Data provided:
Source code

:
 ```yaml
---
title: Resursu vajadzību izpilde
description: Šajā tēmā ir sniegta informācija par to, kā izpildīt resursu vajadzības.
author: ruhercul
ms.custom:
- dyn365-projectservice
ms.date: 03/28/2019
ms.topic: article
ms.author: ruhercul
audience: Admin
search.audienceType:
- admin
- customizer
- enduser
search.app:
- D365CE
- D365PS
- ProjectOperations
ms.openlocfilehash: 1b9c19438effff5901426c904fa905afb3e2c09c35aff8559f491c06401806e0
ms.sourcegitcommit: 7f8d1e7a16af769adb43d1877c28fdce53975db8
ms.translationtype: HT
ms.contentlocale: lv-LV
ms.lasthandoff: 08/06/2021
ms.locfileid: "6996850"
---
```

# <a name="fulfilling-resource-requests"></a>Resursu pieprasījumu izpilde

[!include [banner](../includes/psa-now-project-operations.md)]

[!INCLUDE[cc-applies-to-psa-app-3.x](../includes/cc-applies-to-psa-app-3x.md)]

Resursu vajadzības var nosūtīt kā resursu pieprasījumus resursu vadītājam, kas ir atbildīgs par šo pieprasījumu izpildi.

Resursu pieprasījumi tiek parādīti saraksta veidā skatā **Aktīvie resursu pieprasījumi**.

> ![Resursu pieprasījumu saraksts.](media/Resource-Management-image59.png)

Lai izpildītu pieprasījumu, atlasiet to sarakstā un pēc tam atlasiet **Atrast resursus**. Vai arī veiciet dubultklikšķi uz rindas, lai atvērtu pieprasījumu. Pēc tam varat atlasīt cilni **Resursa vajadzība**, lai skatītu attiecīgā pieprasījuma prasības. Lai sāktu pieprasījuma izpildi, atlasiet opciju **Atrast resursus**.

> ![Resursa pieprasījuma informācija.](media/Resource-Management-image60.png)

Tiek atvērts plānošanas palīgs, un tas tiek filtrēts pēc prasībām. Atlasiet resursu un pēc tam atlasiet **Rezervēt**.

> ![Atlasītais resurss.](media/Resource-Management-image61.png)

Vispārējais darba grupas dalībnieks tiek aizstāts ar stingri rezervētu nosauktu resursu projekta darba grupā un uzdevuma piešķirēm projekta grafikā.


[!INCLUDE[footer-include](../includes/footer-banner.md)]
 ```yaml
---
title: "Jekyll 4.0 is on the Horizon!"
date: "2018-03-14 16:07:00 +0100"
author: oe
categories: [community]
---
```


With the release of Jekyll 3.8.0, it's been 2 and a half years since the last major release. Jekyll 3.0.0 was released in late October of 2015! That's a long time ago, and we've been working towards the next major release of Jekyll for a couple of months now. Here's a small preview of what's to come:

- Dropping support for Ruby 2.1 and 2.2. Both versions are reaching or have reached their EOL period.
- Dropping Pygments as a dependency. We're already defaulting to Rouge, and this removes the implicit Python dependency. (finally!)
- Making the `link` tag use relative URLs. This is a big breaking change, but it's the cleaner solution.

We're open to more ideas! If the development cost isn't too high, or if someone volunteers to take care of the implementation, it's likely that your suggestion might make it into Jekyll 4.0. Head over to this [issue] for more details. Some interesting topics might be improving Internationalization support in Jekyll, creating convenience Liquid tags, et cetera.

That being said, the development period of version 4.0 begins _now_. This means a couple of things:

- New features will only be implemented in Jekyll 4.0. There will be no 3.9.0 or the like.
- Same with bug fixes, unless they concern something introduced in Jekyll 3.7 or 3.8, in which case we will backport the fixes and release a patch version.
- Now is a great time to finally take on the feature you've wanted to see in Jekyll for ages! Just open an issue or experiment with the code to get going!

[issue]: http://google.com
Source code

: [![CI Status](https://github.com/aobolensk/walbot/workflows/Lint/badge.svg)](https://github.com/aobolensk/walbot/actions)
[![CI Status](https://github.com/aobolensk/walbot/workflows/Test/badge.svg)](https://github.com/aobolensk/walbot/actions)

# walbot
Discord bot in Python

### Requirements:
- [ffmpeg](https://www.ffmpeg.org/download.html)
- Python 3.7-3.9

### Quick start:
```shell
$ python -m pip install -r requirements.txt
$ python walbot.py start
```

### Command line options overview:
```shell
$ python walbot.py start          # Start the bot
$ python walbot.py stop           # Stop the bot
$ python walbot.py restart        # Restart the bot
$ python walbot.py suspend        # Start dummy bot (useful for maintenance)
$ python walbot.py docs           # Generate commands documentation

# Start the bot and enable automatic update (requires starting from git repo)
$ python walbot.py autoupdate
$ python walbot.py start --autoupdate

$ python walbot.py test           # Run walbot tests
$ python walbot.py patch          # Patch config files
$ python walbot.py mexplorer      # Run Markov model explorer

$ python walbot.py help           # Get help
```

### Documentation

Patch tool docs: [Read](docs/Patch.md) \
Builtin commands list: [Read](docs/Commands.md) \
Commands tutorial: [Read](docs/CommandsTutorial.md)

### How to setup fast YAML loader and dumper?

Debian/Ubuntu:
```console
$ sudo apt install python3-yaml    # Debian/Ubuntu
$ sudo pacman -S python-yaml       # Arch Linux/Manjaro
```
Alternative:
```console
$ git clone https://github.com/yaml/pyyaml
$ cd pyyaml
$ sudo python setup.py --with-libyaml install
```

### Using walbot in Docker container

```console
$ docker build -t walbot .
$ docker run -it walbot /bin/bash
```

Assignment:
Transcribe every record above word for word.

Response:
Source code

:
 ```yaml
---
title: Resursu vajadzību izpilde
description: Šajā tēmā ir sniegta informācija par to, kā izpildīt resursu vajadzības.
author: ruhercul
ms.custom:
- dyn365-projectservice
ms.date: 03/28/2019
ms.topic: article
ms.author: ruhercul
audience: Admin
search.audienceType:
- admin
- customizer
- enduser
search.app:
- D365CE
- D365PS
- ProjectOperations
ms.openlocfilehash: 1b9c19438effff5901426c904fa905afb3e2c09c35aff8559f491c06401806e0
ms.sourcegitcommit: 7f8d1e7a16af769adb43d1877c28fdce53975db8
ms.translationtype: HT
ms.contentlocale: lv-LV
ms.lasthandoff: 08/06/2021
ms.locfileid: "6996850"
---
```

# <a name="fulfilling-resource-requests"></a>Resursu pieprasījumu izpilde

[!include [banner](../includes/psa-now-project-operations.md)]

[!INCLUDE[cc-applies-to-psa-app-3.x](../includes/cc-applies-to-psa-app-3x.md)]

Resursu vajadzības var nosūtīt kā resursu pieprasījumus resursu vadītājam, kas ir atbildīgs par šo pieprasījumu izpildi.

Resursu pieprasījumi tiek parādīti saraksta veidā skatā **Aktīvie resursu pieprasījumi**.

> ![Resursu pieprasījumu saraksts.](media/Resource-Management-image59.png)

Lai izpildītu pieprasījumu, atlasiet to sarakstā un pēc tam atlasiet **Atrast resursus**. Vai arī veiciet dubultklikšķi uz rindas, lai atvērtu pieprasījumu. Pēc tam varat atlasīt cilni **Resursa vajadzība**, lai skatītu attiecīgā pieprasījuma prasības. Lai sāktu pieprasījuma izpildi, atlasiet opciju **Atrast resursus**.

> ![Resursa pieprasījuma informācija.](media/Resource-Management-image60.png)

Tiek atvērts plānošanas palīgs, un tas tiek filtrēts pēc prasībām. Atlasiet resursu un pēc tam atlasiet **Rezervēt**.

> ![Atlasītais resurss.](media/Resource-Management-image61.png)

Vispārējais darba grupas dalībnieks tiek aizstāts ar stingri rezervētu nosauktu resursu projekta darba grupā un uzdevuma piešķirēm projekta grafikā.


[!INCLUDE[footer-include](../includes/footer-banner.md)]
 ```yaml
---
title: "Jekyll 4.0 is on the Horizon!"
date: "2018-03-14 16:07:00 +0100"
author: oe
categories: [community]
---
```


With the release of Jekyll 3.8.0, it's been 2 and a half years since the last major release. Jekyll 3.0.0 was released in late October of 2015! That's a long time ago, and we've been working towards the next major release of Jekyll for a couple of months now. Here's a small preview of what's to come:

- Dropping support for Ruby 2.1 and 2.2. Both versions are reaching or have reached their EOL period.
- Dropping Pygments as a dependency. We're already defaulting to Rouge, and this removes the implicit Python dependency. (finally!)
- Making the `link` tag use relative URLs. This is a big breaking change, but it's the cleaner solution.

We're open to more ideas! If the development cost isn't too high, or if someone volunteers to take care of the implementation, it's likely that your suggestion might make it into Jekyll 4.0. Head over to this [issue] for more details. Some interesting topics might be improving Internationalization support in Jekyll, creating convenience Liquid tags, et cetera.

That being said, the development period of version 4.0 begins _now_. This means a couple of things:

- New features will only be implemented in Jekyll 4.0. There will be no 3.9.0 or the like.
- Same with bug fixes, unless they concern something introduced in Jekyll 3.7 or 3.8, in which case we will backport the fixes and release a patch version.
- Now is a great time to finally take on the feature you've wanted to see in Jekyll for ages! Just open an issue or experiment with the code to get going!

[issue]: http://google.com
Source code

: [![CI Status](https://github.com/aobolensk/walbot/workflows/Lint/badge.svg)](https://github.com/aobolensk/walbot/actions)
[![CI Status](https://github.com/aobolensk/walbot/workflows/Test/badge.svg)](https://github.com/aobolensk/walbot/actions)

# walbot
Discord bot in Python

### Requirements:
- [ffmpeg](https://www.ffmpeg.org/download.html)
- Python 3.7-3.9

### Quick start:
```shell
$ python -m pip install -r requirements.txt
$ python walbot.py start
```

### Command line options overview:
```shell
$ python walbot.py start          # Start the bot
$ python walbot.py stop           # Stop the bot
$ python walbot.py restart        # Restart the bot
$ python walbot.py suspend        # Start dummy bot (useful for maintenance)
$ python walbot.py docs           # Generate commands documentation

# Start the bot and enable automatic update (requires starting from git repo)
$ python walbot.py autoupdate
$ python walbot.py start --autoupdate

$ python walbot.py test           # Run walbot tests
$ python walbot.py patch          # Patch config files
$ python walbot.py mexplorer      # Run Markov model explorer

$ python walbot.py help           # Get help
```

### Documentation

Patch tool docs: [Read](docs/Patch.md) \
Builtin commands list: [Read](docs/Commands.md) \
Commands tutorial: [Read](docs/CommandsTutorial.md)

### How to setup fast YAML loader and dumper?

Debian/Ubuntu:
```console
$ sudo apt install python3-yaml    # Debian/Ubuntu
$ sudo pacman -S python-yaml       # Arch Linux/Manjaro
```
Alternative:
```console
$ git clone https://github.com/yaml/pyyaml
$ cd pyyaml
$ sudo python setup.py --with-libyaml install
```

### Using walbot in Docker container

```console
$ docker build -t walbot .
$ docker run -it walbot /bin/bash
```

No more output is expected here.